• _Exercise details_
Only the lines containing "described" should appear in the answer, copied from the listing below.

# # # # #

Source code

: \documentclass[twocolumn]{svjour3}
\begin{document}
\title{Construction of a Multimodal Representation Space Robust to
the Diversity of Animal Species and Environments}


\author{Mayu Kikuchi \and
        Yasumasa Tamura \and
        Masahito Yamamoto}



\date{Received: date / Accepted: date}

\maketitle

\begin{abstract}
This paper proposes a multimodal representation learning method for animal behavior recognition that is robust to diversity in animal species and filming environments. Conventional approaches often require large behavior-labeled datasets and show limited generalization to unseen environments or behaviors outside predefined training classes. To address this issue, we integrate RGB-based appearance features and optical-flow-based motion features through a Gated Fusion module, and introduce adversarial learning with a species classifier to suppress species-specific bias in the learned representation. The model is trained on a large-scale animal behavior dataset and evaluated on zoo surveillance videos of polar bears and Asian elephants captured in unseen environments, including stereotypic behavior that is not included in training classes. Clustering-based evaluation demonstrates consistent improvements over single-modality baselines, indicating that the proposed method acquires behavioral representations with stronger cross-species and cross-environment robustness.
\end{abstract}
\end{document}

# # # # #

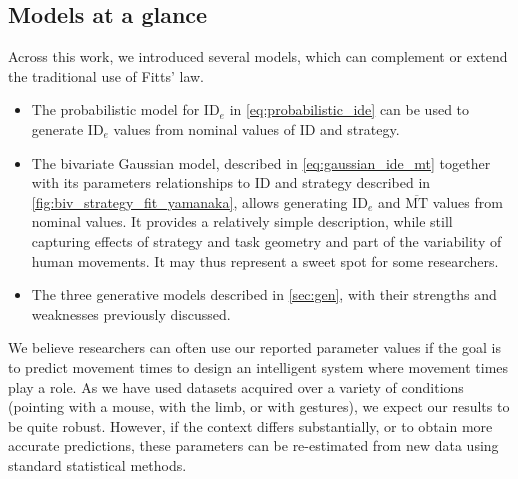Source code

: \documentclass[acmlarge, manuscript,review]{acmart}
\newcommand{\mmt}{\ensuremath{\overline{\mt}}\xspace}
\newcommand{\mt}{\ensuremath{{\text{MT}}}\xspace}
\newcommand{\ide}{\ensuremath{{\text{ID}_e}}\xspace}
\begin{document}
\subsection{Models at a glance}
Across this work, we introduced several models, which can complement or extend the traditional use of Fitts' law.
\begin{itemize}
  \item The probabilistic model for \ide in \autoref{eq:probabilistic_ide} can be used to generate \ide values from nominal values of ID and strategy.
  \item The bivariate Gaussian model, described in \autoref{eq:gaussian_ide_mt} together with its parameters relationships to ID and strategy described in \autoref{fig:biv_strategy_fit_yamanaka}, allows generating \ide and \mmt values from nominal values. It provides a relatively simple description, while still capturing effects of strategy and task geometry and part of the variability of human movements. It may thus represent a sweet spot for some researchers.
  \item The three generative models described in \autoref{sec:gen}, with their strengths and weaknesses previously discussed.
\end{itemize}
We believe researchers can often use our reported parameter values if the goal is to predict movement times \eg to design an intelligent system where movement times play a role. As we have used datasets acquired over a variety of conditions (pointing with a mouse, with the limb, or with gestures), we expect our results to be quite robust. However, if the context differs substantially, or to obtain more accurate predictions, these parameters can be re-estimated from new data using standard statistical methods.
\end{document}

# # # # #

• _Output_
  \item The bivariate Gaussian model, described in \autoref{eq:gaussian_ide_mt} together with its parameters relationships to ID and strategy described in \autoref{fig:biv_strategy_fit_yamanaka}, allows generating \ide and \mmt values from nominal values. It provides a relatively simple description, while still capturing effects of strategy and task geometry and part of the variability of human movements. It may thus represent a sweet spot for some researchers.
  \item The three generative models described in \autoref{sec:gen}, with their strengths and weaknesses previously discussed.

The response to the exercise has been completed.